We have provided an excel file Coral-PR-Otutables.xlsx that summarizes the OTU table used in the analyses as well as separated the and the rare and ricketsialles-dominant taxa (in separate sheets). 

# From now on we will detail the data analyses used to generate the figures in this manuscript
 
#Number of sequences and OTUs used in the analyses as reflected in Table 1.
# To evaluate the statistics of the OTU table regarding the number of sequences per sample, we used:

biom summarize-table -i  coral.biom

# To evaluate the OTU statistics we used the same script with the qualitative flag:

biom summarize-table -i coral.biom --qualitative

# For Figure 2 
#Figure 2 beta and alpha div.pdf) available in this repository.
#Files used: 1) coral.biom; 2) rep_set.tre; 3) Coral_Mapping.txt; 4) alpha_params.txt

# Figure 2A NMDS:
#files needed are: 1) Distance matrix (38distmatrix.csv). Built through the L6 genus-level taxa table (of the 78 non-ricketsialles OTUs) converted to text with taxonomy in the first column 2) Metadata file: metacoral.txt
#Run nmds-for-fig2B.R (also available here) with the above files.
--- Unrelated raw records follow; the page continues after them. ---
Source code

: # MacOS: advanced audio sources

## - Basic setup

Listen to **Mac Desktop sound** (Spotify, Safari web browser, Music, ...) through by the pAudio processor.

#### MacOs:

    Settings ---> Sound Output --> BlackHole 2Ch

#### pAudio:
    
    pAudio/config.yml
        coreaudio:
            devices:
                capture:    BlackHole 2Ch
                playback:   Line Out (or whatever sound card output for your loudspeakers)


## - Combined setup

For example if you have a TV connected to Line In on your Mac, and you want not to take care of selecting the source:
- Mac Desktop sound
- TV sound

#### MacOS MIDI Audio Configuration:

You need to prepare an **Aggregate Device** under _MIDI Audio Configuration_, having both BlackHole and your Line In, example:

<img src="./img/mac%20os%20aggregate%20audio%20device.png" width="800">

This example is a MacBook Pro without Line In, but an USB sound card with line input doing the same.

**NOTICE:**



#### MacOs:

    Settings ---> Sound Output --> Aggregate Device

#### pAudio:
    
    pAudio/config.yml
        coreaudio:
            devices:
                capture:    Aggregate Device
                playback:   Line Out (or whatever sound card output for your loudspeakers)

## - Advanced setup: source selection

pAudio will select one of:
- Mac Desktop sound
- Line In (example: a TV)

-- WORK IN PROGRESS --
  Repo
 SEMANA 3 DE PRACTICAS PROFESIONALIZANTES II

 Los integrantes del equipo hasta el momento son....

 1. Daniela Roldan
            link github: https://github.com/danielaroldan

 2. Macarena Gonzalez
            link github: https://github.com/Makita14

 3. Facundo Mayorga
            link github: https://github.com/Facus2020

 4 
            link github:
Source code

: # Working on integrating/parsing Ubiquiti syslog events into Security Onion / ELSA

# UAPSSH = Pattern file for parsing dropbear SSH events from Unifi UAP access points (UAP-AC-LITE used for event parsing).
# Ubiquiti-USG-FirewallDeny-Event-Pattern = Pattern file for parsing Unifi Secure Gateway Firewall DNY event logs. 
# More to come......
# For figure 2B 3D-Biplots:
#These are made with emperor in QIIME files 1) norick.biom = 78 non-ricketsialles OTUs; rep_set.tre;  Coral_Mapping.txt

beta_diversity_through_plots.py -i norick.biom -t rep_set.tre -m Coral_Mapping.txt -o beta

make_emperor.py -i beta/weighted_unifrac_pc.txt -m Coral_Mapping.txt -o biplotoptions6 -t taxarare/L6.txt -n 6 --add_vectors depth

compare_categories.py --method anosim -i /Users/filipa/Desktop/PeerJ4a/DATA\ FOR\ GITBUB/beta/unweighted_unifrac_dm.txt -m Coral_Mapping.txt -c Depth_m -o adonis_out -n 999

# For Fig 2 Panel C Alpha rarefaction plots: 
#Alpha rarefaction curves in QIIME followed by statistical testing

alpha_rarefaction.py -i coral.biom -p alpha_params.txt -t rep_set.tre -m Coral_Mapping.txt -o rare/ -e 28000

compare_alpha_diversity.py -i rare/alpha_div_collated/PD_whole_tree.txt -m Coral_Mapping.txt -c Depth_m -d 28000 -o statpd

#The Depth_m_stats.txt file is available in this repository.


# Figure 3 Taxa Summaries of filtered Rickettsiales and Non-filtered ricketsialles taxa: 
#File rarefied_obs_table.biom; norick_obs_table.biom available here will be used to generate taxa summary plots in QIIME that will have L2 and L6 table used in R to generate the figures.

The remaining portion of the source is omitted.